Obstetric hospitalist programs throughout the country have taken various forms, including programs where physicians on the medical staff voluntarily take 12- or 24-hour shifts to provide continuous coverage for their labor and delivery unit. One such program was developed in response to a hospital requirement that physicians be present during the first 30 minutes after an epidural has been placed. Relieving the medical staff of this responsibility, as well as having a physician present and available to respond to patient emergencies, was a significant physician satisfier, and far outweighed the inconvenience of having to spend the night in the hospital once a month.

Other voluntary programs provide limited labor and delivery coverage during the hours of the day or night that historically have had the greatest volume of unattended deliveries or untoward patient outcomes because physicians are not present in the hospital.

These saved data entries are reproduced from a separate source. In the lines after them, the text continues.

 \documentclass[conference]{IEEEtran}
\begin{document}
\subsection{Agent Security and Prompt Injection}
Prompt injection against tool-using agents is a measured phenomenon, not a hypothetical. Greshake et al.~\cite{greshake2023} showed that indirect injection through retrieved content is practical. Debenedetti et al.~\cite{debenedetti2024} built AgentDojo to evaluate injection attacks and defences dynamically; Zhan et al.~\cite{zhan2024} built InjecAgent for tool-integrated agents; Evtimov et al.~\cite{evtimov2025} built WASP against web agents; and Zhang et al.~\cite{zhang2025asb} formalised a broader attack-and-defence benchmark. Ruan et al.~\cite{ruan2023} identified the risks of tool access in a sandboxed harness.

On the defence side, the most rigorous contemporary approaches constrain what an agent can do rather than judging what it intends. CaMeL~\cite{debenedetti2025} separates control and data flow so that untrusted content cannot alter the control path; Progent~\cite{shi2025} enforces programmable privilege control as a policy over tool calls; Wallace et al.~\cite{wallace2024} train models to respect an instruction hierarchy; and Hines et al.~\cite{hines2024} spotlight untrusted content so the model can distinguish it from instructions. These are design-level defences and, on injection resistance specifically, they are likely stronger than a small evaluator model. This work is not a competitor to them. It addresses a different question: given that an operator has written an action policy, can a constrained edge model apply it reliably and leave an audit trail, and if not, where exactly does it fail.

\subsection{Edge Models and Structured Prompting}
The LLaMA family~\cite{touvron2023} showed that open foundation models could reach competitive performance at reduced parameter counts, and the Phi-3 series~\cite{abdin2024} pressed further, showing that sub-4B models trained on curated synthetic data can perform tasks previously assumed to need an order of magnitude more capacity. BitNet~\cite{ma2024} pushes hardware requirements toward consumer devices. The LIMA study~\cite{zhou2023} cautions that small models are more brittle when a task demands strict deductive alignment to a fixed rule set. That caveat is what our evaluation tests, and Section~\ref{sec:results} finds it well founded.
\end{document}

Some obstetrics hospitalist programs consist of hospital-employed physicians who staff labor and delivery 24 hours a day. Hospitals now have the option of setting up a group of hospitalists under contract or working with existing corporations that provide physician staffing in various specialties or that exclusively provide obstetrics hospitalist staffing and program development.

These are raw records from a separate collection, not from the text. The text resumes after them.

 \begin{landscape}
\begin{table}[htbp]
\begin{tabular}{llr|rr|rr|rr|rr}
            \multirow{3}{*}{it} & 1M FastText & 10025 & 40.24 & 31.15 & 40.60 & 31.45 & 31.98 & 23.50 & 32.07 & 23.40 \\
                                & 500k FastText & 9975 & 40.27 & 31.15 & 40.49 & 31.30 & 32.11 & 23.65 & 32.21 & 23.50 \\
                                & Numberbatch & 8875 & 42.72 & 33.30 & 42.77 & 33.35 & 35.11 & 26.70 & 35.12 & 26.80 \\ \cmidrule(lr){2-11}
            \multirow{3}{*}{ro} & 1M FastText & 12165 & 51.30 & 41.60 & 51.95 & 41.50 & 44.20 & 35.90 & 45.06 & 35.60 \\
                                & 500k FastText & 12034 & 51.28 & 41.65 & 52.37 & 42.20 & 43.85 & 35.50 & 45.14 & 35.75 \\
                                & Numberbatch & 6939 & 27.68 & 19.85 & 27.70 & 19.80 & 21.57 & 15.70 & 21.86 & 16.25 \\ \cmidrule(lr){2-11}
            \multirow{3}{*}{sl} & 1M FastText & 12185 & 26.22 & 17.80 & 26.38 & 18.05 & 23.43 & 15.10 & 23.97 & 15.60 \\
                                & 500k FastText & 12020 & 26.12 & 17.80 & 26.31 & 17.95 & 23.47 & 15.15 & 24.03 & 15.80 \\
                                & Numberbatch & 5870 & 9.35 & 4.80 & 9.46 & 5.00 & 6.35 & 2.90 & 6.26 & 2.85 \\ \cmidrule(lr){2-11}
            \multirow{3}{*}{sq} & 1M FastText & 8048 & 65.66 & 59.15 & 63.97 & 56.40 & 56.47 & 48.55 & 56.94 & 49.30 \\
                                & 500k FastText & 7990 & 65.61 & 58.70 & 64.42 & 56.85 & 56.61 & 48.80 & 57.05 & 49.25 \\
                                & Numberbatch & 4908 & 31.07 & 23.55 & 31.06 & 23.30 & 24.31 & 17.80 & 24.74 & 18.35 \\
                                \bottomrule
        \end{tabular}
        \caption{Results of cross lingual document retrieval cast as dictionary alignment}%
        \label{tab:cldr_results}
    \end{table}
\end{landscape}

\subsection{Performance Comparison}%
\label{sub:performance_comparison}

The obstetric hospitalist specialty is further enhanced by the Society of Ob/Gyn Hospitalists. This group, established in 2011, is "dedicated to enhancing the safety and quality of obstetric and gynecologic hospital medicine by promoting excellence through education, coordination of hospital teams, and collaboration with health care delivery systems." The society members explained their origin as a response to the need for leadership, a sharper focus on patient safety and quality and increasing costs. In the February 2016 Obstetrics and Gynecology journal the society members also suggest that early research shows obstetric hospitalists improve patient safety and the quality of care in labor and delivery units.

==Patient care==
In the traditional patient care model, nurses have been the front line in the labor and delivery unit with patients until the private physician arrives for a delivery. The physician communicates orders to the nurses when they are contacted about the patient usually via telephone. The nurse and physician generally discuss a plan of care and estimate a delivery time so the physician can come to the hospital in a timely manner. If a patient emergency occurs prior to the arrival of the physician the nurse is responsible for care of the patient. This has been the way most labor and delivery units have been managed since women began laboring and delivering in hospitals.

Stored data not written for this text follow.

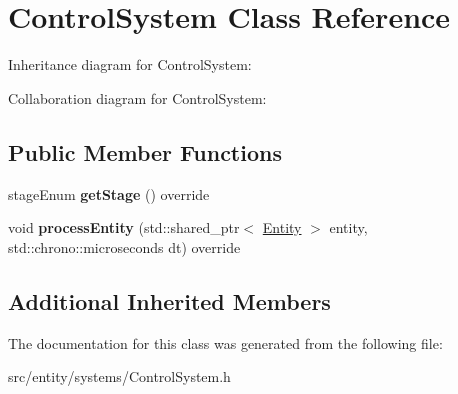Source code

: \hypertarget{classControlSystem}{\section{Control\-System Class Reference}
\label{classControlSystem}
}


Inheritance diagram for Control\-System\-:


Collaboration diagram for Control\-System\-:
\subsection*{Public Member Functions}
\begin{DoxyCompactItemize}
\item 
\hypertarget{classControlSystem_a0be51ba9211cc5880e2253a64901eb86}{stage\-Enum {\bfseries get\-Stage} () override}\label{classControlSystem_a0be51ba9211cc5880e2253a64901eb86}

\item 
\hypertarget{classControlSystem_a76dd5a8441e30282cc5e1fcacbecf340}{void {\bfseries process\-Entity} (std\-::shared\-\_\-ptr$<$ \hyperlink{classEntity}{Entity} $>$ entity, std\-::chrono\-::microseconds dt) override}\label{classControlSystem_a76dd5a8441e30282cc5e1fcacbecf340}

\end{DoxyCompactItemize}
\subsection*{Additional Inherited Members}


The documentation for this class was generated from the following file\-:\begin{DoxyCompactItemize}
\item 
src/entity/systems/Control\-System.\-h\end{DoxyCompactItemize}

The arrival of the obstetrics hospitalists has changed this traditional pattern of care. In a hospital system with a full-time obstetric hospitalist program an obstetrician is available in the hospital 24 hours a day. Obstetric hospitalists are in the unique position of having more experience with obstetrical emergencies than the average private obstetrician because they are present for most of the complicated or emergency cases. This experience increases the quality of the care they provide. In this new model, pregnant patients have access to immediate obstetrical care and private obstetricians have an onsite partner who can offer second opinions and assistance with complicated or high risk cases. This model also provides the hospital staff with a physician available to offer immediate support, education and patient care. The hospital administration has a tangible system in place that directly supports quality care and patient satisfaction.

Obstetric hospitalist programs play an important role in evolving health care delivery systems that focus on strategies that increase safety and satisfaction while reducing risk and costs.